[Supplied information — start]

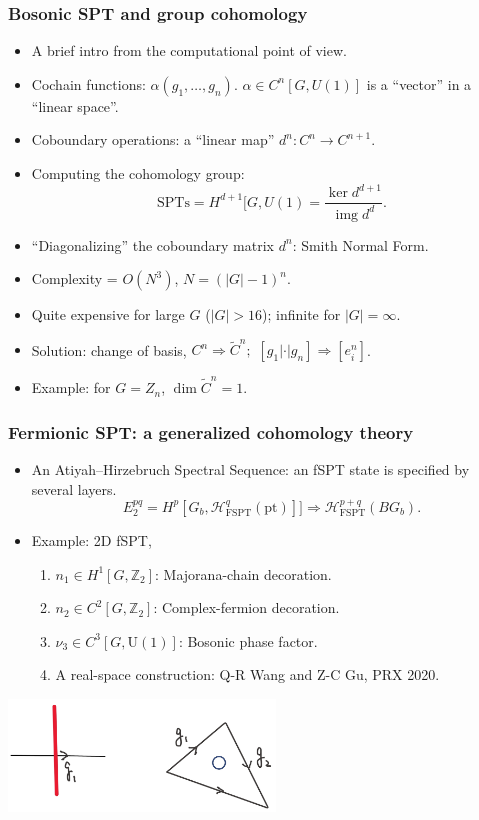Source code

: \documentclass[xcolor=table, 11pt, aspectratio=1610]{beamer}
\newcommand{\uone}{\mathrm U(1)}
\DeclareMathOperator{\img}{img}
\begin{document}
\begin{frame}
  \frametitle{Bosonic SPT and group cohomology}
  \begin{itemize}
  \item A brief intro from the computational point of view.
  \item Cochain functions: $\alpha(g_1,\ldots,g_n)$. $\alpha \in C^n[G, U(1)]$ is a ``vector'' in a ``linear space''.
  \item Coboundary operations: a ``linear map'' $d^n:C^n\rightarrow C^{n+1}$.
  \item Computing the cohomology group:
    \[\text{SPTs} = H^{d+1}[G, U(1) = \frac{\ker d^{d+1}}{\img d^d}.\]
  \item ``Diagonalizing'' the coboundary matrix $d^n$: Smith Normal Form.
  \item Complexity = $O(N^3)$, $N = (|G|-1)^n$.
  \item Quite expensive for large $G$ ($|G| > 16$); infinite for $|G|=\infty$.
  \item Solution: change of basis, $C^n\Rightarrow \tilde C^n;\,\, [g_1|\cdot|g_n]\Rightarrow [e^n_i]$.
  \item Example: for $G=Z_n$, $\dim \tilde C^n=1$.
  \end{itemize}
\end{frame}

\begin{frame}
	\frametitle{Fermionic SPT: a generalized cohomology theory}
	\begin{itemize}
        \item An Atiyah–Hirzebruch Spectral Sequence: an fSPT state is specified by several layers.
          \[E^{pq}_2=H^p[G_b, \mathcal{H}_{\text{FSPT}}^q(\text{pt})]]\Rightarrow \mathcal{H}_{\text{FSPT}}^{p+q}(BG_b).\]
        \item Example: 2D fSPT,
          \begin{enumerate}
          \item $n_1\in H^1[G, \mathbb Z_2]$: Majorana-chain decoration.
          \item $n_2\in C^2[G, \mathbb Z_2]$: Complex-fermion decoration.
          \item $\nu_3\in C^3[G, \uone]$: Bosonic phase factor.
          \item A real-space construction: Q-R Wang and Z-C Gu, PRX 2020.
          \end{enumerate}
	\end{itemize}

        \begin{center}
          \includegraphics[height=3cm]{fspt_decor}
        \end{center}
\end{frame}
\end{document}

[Supplied information — finish]

## Requirement
Please write out, exactly as they appear, the lines from the one containing "Z_2]$: Complex-fermion decoration." through the last line of the records above, and nothing more.

## Output
          \item $n_2\in C^2[G, \mathbb Z_2]$: Complex-fermion decoration.
          \item $\nu_3\in C^3[G, \uone]$: Bosonic phase factor.
          \item A real-space construction: Q-R Wang and Z-C Gu, PRX 2020.
          \end{enumerate}
	\end{itemize}

        \begin{center}
          \includegraphics[height=3cm]{fspt_decor}
        \end{center}
\end{frame}
\end{document}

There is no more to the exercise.